Re: [AMBER] BUG and FIX: pmemd crashes when vlimit exceeded. .

From: Jason Swails <jason.swails.gmail.com>
Date: Wed, 11 Aug 2010 17:45:41 -0400

On Wed, Aug 11, 2010 at 5:29 PM, <Don.Bashford.stjude.org> wrote:

> A few things:
>
> Many years ago, I wrote an MPI program and made the mistake of letting
> all the nodes write to stdout (or was it stderr) and the result was
> just chaotic output files with interleaved output from different
> nodes.

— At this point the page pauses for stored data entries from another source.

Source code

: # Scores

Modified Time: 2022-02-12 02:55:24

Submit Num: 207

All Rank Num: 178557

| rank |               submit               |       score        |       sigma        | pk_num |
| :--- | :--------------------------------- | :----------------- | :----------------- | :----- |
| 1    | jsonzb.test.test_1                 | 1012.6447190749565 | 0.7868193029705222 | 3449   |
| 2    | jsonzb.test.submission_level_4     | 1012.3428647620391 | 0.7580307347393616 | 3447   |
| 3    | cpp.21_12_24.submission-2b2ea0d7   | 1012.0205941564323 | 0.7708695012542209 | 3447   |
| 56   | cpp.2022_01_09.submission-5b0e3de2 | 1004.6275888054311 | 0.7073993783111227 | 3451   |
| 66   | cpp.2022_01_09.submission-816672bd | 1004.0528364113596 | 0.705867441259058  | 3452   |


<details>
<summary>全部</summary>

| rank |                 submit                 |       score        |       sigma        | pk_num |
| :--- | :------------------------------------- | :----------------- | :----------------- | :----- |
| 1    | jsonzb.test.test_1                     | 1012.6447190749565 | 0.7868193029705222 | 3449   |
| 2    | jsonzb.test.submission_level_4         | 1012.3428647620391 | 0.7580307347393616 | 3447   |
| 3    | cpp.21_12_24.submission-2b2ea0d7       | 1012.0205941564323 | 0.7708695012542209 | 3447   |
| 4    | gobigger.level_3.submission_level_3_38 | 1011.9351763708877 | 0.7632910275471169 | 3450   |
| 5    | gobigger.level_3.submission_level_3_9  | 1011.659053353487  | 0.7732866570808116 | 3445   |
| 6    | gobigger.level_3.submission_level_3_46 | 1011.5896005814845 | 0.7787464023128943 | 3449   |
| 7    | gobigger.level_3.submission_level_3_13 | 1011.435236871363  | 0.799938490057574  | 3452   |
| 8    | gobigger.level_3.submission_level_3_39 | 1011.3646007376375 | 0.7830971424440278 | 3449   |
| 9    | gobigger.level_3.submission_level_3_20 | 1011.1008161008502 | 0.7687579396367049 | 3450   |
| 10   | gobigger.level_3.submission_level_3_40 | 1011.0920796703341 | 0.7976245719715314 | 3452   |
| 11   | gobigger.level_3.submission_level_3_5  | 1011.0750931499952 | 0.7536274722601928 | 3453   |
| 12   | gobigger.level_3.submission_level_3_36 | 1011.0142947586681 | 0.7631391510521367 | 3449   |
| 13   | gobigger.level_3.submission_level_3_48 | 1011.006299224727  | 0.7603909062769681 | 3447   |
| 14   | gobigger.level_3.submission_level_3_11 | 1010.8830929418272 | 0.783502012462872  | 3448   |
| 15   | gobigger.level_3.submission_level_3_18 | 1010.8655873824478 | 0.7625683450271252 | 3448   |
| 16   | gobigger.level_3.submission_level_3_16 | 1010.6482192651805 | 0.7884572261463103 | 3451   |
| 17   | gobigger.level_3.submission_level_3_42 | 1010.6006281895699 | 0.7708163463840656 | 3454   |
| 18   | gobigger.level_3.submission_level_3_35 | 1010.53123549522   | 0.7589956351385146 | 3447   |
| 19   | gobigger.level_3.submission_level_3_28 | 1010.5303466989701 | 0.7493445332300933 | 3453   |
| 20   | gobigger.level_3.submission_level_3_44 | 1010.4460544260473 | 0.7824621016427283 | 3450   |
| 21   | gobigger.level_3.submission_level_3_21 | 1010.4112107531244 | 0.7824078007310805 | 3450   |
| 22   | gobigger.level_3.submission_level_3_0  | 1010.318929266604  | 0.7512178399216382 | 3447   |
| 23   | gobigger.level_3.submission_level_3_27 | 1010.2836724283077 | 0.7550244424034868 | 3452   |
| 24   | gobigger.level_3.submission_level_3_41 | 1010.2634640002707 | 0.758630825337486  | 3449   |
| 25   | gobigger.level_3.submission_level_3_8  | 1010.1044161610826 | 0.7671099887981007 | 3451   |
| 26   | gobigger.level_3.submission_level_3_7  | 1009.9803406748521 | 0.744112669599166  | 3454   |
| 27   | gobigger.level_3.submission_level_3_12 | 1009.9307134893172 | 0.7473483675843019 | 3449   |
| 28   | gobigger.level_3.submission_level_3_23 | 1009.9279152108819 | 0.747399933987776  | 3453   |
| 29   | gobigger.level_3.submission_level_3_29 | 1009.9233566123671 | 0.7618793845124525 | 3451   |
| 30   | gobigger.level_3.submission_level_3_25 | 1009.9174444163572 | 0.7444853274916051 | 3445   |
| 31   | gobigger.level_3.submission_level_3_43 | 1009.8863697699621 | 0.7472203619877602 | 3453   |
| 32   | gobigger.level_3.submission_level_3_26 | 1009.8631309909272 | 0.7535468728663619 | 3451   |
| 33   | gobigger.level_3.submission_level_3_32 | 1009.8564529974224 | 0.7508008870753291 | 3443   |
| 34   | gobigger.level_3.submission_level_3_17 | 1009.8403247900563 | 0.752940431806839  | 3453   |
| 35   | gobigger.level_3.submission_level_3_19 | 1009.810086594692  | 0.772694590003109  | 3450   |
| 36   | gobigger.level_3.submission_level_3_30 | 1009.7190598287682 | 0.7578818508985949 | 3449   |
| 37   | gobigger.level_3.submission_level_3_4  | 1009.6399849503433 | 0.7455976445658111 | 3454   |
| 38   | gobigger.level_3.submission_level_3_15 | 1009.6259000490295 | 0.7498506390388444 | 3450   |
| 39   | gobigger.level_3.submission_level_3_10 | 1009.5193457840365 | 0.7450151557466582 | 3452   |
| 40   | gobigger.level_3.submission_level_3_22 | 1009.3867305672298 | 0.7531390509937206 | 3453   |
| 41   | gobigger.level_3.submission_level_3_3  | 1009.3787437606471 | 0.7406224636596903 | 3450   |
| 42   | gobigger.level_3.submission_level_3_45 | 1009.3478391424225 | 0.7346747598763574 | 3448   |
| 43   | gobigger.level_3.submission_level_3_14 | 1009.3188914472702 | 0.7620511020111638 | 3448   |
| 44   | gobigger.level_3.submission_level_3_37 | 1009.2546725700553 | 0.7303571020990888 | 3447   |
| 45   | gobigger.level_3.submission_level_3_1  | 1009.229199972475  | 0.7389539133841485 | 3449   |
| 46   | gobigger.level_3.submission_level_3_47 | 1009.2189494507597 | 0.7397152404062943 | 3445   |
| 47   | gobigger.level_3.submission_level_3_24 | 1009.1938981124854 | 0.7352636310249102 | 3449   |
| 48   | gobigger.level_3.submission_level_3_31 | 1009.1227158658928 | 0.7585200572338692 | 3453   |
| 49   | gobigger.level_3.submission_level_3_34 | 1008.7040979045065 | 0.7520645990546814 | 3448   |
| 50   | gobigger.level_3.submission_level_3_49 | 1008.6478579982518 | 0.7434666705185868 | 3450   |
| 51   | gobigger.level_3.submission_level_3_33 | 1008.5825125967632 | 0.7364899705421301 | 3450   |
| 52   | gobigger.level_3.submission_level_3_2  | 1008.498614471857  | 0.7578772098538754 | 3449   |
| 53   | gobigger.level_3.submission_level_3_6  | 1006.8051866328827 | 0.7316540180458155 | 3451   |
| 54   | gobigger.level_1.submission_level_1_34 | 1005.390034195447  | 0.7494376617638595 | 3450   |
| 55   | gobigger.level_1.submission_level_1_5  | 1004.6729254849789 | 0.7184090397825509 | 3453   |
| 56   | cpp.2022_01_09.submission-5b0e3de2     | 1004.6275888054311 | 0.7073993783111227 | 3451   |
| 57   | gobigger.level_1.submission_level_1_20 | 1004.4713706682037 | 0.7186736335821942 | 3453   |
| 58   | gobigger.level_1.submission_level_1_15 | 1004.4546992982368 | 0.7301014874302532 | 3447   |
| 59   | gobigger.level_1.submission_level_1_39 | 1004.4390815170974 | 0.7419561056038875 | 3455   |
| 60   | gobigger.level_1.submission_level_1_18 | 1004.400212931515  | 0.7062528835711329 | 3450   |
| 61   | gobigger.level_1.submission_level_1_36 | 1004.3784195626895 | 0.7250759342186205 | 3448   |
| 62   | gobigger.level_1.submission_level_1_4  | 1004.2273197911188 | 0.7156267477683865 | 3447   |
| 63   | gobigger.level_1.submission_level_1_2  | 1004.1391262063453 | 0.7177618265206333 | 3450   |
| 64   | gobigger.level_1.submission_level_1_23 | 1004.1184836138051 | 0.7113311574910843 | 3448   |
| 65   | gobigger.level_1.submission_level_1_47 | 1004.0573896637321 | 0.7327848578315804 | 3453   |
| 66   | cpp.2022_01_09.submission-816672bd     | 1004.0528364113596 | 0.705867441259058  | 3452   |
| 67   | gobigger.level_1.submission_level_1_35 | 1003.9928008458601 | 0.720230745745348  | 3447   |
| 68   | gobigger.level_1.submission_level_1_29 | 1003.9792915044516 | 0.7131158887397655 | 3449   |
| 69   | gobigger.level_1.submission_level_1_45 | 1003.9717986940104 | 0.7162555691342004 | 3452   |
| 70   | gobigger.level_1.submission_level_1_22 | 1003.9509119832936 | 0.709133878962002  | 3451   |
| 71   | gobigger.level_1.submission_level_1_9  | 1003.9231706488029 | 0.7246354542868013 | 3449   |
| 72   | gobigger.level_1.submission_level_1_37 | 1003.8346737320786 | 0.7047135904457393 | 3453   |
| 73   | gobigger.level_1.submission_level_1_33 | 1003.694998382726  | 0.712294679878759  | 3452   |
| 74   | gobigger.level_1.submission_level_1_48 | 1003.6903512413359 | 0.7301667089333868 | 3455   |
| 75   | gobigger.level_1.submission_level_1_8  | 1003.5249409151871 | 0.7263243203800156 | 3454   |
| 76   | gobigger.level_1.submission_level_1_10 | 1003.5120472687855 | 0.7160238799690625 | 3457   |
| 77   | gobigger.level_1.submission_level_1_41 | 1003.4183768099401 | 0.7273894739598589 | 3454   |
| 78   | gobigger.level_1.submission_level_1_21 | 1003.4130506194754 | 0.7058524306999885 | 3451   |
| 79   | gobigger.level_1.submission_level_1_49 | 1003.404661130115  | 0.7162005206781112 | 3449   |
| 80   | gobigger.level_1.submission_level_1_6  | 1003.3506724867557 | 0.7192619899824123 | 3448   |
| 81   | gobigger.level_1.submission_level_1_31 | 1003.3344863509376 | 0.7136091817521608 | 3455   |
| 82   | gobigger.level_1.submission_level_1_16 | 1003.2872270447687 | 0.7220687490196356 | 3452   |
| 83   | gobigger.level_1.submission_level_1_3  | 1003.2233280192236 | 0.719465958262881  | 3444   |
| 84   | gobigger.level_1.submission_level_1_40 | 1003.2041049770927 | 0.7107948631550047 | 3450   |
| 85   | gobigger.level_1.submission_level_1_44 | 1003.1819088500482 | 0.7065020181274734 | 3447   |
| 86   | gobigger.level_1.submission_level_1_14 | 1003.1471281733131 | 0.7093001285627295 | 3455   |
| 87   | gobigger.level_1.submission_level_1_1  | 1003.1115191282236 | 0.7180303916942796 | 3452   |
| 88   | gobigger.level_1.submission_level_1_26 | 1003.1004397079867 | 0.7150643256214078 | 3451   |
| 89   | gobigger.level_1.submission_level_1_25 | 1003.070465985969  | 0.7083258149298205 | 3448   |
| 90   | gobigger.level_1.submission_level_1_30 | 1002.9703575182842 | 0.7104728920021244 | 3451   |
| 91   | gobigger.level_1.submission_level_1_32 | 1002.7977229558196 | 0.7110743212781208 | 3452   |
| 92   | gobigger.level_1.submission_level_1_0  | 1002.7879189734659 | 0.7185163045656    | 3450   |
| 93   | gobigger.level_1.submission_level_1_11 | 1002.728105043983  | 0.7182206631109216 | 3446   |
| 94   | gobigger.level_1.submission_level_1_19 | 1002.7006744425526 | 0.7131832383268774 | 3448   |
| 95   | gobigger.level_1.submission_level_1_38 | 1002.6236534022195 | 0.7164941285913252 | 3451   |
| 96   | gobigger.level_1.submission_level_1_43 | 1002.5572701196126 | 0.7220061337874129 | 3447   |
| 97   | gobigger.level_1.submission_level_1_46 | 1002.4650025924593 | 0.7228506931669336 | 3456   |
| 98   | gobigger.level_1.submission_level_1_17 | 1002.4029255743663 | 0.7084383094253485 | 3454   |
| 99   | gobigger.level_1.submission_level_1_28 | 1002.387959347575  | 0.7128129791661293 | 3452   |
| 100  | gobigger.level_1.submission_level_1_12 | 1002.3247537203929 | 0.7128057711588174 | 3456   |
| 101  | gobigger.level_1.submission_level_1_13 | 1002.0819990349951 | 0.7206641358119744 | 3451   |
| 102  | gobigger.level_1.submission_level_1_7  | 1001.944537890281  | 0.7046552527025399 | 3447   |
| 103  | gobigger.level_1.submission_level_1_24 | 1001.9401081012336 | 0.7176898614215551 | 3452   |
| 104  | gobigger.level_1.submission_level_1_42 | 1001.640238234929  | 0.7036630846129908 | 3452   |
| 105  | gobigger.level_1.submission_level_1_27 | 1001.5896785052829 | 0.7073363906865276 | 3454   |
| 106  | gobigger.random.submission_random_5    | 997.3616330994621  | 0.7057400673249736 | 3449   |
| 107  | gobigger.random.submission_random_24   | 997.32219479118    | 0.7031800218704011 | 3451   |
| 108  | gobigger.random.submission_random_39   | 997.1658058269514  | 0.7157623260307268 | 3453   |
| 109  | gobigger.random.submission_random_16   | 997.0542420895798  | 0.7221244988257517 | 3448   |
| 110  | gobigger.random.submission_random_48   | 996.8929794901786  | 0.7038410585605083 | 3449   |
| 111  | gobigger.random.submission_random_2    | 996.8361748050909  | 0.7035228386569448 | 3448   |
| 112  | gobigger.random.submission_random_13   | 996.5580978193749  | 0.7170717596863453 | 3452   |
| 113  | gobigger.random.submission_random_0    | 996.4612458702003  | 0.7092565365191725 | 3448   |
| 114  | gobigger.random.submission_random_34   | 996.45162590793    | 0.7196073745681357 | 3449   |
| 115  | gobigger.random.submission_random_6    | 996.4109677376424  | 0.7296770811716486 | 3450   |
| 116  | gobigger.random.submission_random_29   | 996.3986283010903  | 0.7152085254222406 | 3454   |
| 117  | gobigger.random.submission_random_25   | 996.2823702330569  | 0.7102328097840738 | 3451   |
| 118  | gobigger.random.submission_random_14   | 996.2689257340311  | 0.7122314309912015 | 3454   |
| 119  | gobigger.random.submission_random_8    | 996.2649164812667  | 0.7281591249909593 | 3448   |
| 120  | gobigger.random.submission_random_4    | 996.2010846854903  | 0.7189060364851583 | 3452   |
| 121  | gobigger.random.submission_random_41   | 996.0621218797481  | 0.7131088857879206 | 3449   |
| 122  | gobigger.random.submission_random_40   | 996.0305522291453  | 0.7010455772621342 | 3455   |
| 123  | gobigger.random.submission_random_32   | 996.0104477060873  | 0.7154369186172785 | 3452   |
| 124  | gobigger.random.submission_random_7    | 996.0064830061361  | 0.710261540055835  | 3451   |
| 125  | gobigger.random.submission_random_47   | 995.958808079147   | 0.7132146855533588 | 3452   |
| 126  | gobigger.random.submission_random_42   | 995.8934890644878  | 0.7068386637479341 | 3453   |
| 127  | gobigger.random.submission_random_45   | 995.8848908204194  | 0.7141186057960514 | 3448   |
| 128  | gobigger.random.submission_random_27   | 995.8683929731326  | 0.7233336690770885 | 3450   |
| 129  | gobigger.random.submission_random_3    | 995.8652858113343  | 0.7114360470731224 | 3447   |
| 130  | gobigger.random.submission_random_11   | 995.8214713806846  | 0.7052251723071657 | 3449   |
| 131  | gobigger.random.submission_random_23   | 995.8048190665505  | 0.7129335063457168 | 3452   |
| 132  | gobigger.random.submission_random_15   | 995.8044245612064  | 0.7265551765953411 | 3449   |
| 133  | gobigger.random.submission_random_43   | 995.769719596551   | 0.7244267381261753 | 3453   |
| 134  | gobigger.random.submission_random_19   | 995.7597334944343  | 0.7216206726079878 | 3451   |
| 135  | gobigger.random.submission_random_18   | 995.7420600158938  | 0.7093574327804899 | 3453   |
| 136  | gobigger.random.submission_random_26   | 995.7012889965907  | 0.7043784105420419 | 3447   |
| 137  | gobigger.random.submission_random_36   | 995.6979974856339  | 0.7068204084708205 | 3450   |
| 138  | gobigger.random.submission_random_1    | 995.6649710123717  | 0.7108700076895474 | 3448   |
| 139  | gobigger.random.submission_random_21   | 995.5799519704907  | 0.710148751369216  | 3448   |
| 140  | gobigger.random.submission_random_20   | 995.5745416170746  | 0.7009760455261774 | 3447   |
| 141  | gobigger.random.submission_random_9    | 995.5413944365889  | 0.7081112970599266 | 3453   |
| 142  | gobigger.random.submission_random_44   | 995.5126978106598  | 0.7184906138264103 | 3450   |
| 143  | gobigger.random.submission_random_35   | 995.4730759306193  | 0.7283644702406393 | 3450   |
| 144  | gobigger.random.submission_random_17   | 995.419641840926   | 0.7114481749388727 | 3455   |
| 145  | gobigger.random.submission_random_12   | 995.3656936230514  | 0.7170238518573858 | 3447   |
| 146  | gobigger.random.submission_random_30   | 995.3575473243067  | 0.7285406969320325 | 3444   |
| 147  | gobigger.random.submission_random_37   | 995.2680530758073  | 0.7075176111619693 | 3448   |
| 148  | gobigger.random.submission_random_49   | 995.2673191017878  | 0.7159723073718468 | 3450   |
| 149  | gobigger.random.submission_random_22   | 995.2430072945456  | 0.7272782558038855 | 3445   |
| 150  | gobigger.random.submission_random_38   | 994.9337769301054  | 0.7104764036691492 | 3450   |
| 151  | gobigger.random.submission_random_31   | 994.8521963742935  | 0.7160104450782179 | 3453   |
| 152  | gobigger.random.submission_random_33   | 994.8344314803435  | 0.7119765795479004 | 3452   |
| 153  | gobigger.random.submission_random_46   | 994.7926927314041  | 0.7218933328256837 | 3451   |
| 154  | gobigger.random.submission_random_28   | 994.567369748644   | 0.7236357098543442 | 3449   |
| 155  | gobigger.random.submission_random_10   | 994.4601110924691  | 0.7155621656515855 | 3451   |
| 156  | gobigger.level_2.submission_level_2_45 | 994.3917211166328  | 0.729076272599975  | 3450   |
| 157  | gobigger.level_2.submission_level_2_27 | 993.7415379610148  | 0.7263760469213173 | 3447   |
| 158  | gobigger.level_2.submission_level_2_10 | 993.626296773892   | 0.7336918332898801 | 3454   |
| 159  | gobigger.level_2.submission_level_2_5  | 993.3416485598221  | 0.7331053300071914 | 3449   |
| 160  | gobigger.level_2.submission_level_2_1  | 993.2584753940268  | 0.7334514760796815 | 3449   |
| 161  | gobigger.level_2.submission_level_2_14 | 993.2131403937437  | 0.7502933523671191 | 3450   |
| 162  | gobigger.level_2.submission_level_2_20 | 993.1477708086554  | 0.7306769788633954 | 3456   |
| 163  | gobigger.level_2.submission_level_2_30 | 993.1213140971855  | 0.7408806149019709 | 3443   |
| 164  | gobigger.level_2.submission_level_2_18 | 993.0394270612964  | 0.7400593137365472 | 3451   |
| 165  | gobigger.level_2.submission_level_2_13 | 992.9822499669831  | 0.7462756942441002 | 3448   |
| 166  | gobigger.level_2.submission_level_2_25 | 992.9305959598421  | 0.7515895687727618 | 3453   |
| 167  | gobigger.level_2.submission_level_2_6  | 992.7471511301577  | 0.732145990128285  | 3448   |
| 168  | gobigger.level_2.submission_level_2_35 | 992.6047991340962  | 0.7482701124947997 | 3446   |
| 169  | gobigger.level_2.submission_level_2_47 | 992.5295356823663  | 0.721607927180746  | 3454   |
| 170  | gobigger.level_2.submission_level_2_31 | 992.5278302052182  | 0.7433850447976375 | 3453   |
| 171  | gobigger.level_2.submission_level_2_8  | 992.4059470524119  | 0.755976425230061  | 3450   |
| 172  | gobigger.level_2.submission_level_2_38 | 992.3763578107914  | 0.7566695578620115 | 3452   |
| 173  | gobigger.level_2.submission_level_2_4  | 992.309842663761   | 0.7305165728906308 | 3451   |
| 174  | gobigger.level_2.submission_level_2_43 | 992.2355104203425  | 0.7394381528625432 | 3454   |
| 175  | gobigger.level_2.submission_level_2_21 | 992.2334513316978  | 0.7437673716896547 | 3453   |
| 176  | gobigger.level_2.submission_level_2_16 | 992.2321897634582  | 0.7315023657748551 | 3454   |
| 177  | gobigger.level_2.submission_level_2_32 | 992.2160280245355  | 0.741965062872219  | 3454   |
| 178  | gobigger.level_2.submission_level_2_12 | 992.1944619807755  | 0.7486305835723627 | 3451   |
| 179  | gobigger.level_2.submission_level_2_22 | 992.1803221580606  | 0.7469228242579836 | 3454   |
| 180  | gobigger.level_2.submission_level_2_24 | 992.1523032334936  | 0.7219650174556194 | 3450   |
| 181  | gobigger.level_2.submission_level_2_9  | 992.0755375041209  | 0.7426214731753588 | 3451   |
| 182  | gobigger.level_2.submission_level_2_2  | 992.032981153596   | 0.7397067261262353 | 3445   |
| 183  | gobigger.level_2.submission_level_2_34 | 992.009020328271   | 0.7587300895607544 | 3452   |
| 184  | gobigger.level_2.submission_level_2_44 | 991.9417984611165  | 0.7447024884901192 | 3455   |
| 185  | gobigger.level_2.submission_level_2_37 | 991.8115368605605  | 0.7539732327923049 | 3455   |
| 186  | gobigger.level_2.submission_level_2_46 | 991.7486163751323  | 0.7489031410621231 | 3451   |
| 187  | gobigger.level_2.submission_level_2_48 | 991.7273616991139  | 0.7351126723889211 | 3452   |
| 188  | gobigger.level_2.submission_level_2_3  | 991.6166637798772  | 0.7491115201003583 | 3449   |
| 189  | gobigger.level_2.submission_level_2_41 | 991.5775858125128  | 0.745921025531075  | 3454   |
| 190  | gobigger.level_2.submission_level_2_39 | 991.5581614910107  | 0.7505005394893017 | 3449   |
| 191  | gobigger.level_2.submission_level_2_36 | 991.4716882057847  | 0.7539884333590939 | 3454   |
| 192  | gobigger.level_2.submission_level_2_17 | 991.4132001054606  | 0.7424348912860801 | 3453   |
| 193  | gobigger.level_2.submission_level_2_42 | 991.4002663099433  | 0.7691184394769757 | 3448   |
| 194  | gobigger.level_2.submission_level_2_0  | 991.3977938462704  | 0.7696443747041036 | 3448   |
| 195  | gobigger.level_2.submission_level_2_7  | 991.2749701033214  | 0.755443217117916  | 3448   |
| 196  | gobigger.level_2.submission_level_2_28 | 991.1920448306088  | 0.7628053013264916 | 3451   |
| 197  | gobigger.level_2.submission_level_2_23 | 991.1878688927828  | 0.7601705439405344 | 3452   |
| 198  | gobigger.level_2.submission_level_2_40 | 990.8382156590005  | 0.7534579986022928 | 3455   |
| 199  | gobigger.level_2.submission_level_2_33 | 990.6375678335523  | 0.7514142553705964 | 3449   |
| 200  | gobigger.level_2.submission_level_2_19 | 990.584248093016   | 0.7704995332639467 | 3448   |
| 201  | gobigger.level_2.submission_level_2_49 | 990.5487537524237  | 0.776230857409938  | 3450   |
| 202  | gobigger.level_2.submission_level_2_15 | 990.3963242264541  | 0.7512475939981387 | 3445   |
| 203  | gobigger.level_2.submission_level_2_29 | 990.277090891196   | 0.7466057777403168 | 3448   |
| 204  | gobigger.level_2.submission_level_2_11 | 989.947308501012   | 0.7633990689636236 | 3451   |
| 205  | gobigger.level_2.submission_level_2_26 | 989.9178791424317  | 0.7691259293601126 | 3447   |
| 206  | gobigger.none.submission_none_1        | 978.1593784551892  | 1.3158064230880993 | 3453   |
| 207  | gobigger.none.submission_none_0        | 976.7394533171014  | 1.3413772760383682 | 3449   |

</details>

But I've recently noticed that seemingly minor tweaks that our
> system managers make to the cluster can have big impacts on the
> performance of MPI programs.
>
> Come to think of it, it's pretty weird that a write to mdout, which I
> had assigned to a specific *.out file, ends up in standard output.
> (In this case stout is some file like, prod1.o411897, which the Sun
> Grid Engine queue system assigns.
>

The mdout file is given unit 6, which is stdout in fortran. However, I
believe that this assignment is only done for the master node, which is why
a "write(*,*) blah" unprotected by an if(master) will print once to the
mdout file and nthread - 1 times to the screen (or prod1.o411897, whatever
your stdout stream may direct to). (More correctly, only the master node
has the mdout file opened in unit 6) See the files file_io_dat.fpp,
master_setup.fpp, and pmemd.fpp, and you will see why this happens.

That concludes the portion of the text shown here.